Александр Проханов - Идущие в ночи
– Ну, я не думаю… Так глубоко не смотрю… Вчера мы все были дружны, а сегодня вы хотите посадить своего вчерашнего друга в тюрьму.
– Как, впрочем, и он меня. Это вчерашний друг, потому и вчерашний, что сегодня выражает устаревшую и вредную концепцию мирового еврейства, которой мы здесь, в России, и там, в Израиле и Америке, даем бой.
– В чем же ваш новый взгляд?
Они подошли к картине, где огромный толсторукий мужик нес на плечах красную лошадь. Мужик и лошадь были плоские, без глаз. По плечам мужика стекали красные ручьи, и казалось, что он несет освежеванную, окровавленную тушу.

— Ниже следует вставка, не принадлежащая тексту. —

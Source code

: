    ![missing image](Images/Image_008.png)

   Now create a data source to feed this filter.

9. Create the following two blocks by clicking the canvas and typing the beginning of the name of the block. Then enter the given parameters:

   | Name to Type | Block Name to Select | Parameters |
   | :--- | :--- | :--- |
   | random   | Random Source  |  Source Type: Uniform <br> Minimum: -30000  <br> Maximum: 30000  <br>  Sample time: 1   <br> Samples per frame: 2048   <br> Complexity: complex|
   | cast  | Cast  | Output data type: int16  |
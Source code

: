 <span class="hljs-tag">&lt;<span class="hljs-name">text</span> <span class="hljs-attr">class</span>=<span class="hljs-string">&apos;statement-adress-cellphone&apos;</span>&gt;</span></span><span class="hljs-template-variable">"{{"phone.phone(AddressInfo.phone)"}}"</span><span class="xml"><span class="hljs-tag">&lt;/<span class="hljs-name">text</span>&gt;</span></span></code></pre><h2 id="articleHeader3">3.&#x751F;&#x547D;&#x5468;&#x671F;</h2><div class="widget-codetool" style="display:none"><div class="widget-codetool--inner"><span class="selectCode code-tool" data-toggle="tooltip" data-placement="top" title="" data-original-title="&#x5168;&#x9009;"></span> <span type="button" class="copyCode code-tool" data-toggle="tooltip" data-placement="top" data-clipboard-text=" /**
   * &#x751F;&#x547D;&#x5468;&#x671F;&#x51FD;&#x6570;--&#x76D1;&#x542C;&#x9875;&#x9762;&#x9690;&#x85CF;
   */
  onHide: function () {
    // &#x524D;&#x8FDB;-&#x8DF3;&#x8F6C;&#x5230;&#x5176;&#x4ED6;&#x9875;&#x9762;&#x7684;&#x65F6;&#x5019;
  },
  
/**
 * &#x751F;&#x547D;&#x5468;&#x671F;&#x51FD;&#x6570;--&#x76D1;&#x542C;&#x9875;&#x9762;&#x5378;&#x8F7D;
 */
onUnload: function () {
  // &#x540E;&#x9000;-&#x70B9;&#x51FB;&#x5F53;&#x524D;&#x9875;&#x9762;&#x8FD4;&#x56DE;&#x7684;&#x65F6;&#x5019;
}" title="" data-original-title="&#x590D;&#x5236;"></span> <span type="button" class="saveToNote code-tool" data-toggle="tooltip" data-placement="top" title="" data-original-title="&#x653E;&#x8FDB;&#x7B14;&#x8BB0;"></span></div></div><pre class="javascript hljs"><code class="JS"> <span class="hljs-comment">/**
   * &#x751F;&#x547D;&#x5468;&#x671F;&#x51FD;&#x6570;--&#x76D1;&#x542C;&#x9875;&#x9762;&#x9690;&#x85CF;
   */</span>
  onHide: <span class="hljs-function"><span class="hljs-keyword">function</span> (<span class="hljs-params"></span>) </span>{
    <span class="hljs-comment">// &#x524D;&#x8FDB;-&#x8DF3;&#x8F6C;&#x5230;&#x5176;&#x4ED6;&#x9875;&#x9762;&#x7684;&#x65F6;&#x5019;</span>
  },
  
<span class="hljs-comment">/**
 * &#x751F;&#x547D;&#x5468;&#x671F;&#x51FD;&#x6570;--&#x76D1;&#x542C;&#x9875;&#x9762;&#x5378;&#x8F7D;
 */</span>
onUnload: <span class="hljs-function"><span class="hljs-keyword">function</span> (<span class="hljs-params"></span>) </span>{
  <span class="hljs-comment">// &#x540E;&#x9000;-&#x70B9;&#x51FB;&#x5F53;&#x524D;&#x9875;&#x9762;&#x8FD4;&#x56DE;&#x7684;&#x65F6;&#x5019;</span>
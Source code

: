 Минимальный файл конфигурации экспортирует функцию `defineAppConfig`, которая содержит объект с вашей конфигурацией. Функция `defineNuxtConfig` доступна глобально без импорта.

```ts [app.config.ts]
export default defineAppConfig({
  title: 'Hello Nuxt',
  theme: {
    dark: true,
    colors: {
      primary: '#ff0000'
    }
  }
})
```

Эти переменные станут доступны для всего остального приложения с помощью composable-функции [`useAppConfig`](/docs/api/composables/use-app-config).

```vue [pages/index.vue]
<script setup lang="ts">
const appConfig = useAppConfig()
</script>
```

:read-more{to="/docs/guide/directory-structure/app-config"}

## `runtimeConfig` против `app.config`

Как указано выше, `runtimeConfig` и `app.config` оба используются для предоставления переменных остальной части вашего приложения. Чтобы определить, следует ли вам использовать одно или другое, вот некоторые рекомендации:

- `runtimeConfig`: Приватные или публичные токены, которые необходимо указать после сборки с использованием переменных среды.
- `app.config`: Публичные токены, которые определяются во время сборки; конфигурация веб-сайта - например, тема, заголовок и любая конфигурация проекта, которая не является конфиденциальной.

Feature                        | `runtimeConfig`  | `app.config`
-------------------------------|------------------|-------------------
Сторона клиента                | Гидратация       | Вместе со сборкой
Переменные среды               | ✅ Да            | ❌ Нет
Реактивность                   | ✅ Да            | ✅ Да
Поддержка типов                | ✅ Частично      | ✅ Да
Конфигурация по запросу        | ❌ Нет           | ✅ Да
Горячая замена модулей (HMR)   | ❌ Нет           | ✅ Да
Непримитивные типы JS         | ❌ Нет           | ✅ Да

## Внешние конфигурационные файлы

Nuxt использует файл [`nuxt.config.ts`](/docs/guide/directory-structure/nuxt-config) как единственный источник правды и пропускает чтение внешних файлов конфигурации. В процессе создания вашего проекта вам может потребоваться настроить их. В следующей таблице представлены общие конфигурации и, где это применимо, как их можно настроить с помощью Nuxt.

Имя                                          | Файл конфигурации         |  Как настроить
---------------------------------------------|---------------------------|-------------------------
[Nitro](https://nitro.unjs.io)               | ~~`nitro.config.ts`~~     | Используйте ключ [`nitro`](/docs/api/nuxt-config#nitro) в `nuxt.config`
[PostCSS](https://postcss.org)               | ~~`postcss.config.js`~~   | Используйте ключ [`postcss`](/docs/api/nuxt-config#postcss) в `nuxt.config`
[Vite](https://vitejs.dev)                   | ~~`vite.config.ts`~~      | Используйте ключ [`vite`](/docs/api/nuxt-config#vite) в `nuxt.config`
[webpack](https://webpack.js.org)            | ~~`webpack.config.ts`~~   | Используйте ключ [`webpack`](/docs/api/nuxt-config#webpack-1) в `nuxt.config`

Картина явно пародировала «Купание красного коня» Петрова-Водкина, намекая на ужасный исход всей «красной утопии».
– Сегодня мировое еврейство напоминает пчелиный улей, который роится, выделяет из себя новую матку. – Парусинский еще минуту назад колебался, пускаться ли в длинные теоретические рассуждения или просто посулить режиссеру мощные государственные субсидии в случае, если тот поддержит на выборах желаемую кандидатуру. Решил не скупиться на откровения, ибо слишком влиятелен был шагающий рядом птицеподобный человек, слишком значительная роль отводилась ему в дальнейшем. – Сегодня крупнейшие идеологи еврейства приходят к выводу, что Америка больше не может быть опорной страной для мировой еврейской общины. Слишком велика черная опасность, велика угроза антиеврейского взрыва. Пессимисты пророчат Америке распад в середине этого века, по крайней мере, на три конфедеративных государства. Израиль без поддержки Америки, в арабском окружении, кончает свой краткий век. Франция, на которую указывают как на страну, возможную для перемещения центра, слишком близка к Германии, слишком вероятен германский реванш. Россия – вот та страна, которую мы выберем для перенесения мирового еврейского центра.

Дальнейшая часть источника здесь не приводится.